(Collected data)
╭──

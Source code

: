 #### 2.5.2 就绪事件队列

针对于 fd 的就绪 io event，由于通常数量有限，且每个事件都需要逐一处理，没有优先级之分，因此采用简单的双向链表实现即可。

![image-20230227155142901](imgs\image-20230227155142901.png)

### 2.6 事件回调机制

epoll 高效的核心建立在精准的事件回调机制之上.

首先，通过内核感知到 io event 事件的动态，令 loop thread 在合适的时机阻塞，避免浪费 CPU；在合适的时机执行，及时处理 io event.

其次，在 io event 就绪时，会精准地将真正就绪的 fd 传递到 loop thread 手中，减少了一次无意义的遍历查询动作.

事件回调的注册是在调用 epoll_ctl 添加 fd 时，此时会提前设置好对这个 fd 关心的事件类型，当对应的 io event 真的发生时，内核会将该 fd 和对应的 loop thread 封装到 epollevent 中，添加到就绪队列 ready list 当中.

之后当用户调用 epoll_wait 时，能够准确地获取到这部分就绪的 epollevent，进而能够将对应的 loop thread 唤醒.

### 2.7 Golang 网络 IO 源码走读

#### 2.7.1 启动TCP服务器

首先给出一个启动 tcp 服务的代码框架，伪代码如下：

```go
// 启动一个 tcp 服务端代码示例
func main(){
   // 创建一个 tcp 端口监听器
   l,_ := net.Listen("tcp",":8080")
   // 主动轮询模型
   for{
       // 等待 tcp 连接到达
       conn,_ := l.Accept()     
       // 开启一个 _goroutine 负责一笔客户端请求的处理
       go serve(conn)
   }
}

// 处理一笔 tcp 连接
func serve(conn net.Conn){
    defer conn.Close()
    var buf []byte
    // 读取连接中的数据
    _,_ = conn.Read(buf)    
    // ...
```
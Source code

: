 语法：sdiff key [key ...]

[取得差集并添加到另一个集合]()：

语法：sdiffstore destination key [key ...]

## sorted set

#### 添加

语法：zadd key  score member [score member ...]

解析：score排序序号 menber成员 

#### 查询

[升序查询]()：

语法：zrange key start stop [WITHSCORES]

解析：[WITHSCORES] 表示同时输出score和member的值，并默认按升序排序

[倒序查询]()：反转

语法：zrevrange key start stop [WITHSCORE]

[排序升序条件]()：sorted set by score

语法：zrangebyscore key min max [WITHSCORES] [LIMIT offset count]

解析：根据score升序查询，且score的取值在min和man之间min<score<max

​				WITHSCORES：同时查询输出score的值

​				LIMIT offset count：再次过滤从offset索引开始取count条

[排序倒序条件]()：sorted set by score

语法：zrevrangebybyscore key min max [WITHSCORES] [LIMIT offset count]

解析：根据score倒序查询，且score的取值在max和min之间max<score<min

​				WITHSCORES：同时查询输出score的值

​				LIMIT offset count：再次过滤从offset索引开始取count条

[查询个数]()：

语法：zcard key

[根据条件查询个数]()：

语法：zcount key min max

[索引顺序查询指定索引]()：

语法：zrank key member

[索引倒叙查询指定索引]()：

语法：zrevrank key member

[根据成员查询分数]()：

╰──

### Task to complete
Show the lines from the data above that contain the string "WITHSCORES".

### Response box
语法：zrange key start stop [WITHSCORES]
解析：[WITHSCORES] 表示同时输出score和member的值，并默认按升序排序
语法：zrangebyscore key min max [WITHSCORES] [LIMIT offset count]
​				WITHSCORES：同时查询输出score的值
语法：zrevrangebybyscore key min max [WITHSCORES] [LIMIT offset count]
​				WITHSCORES：同时查询输出score的值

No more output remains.